Meanwhile the urban industrial areas atrophied. The heavy hand of state control augmented by out of control unions that would strike at the drop of a hat made for stagnation. It is to Basu’s credit that he took these forces head on. In 1985 he pushed through the new economic agenda for the party.

Inspired by Deng Xiao Ping’s capitalist reforms in China he created state and private sector partnerships. In fact Basu was ahead of practices in the rest of India where in the same year Prime Minister Rajiv Gandhi took the first steps to open the country to the free market, multinationals and the latest imported technology. After economic liberalisation was introduced into India in 1991, Basu was among the first to create a new industrial policy.

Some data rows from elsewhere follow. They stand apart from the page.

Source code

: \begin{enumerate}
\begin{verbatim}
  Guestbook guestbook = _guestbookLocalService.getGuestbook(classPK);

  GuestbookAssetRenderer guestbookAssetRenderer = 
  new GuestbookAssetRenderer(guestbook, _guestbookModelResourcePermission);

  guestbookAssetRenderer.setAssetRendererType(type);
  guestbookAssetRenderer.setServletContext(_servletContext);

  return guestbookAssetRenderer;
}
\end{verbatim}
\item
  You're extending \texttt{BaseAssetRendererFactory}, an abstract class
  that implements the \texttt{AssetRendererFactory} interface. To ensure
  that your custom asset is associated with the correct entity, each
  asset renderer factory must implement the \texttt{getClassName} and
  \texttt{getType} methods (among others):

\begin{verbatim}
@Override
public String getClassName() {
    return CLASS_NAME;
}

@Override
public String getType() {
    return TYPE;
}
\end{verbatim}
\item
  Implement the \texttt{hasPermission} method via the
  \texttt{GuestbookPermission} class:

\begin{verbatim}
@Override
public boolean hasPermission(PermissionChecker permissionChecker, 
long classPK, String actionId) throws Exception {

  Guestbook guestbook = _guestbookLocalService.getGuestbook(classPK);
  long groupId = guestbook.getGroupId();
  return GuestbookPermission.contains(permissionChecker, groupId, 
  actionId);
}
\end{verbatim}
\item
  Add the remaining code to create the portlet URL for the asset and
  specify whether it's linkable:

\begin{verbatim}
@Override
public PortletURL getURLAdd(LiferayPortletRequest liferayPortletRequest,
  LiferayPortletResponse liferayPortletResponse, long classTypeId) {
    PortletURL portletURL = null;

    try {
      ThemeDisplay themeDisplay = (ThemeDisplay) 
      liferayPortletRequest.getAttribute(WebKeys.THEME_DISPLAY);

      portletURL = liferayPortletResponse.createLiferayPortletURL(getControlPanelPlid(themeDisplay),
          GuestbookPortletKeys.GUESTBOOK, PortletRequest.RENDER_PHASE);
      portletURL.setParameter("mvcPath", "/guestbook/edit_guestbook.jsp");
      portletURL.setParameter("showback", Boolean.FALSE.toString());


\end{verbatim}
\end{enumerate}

But the party itself was often his main antagonist and over time the gap between him and his party widened. He could not overcome the backward, primitive attitude of his party in education that patronised mediocrity, destroying standards of excellence. The teachers’ union called the shots. Learning in English was regarded as elitism (although Basu sent his own children to upper crust English speaking schools).

During Basu’s tenure some of the best educated Bengalis left Kolkata for pastures elsewhere. Not until he retired in 2000 was his successor, Buddhadeb Bhattacharjee, able to start to make the deep transformation that West Bengal and Kolkata desperately needed in order to succeed in the modern age- and partly succeeded it has even as communist rule shows up the serious defects that will probably push it into the political wilderness next year.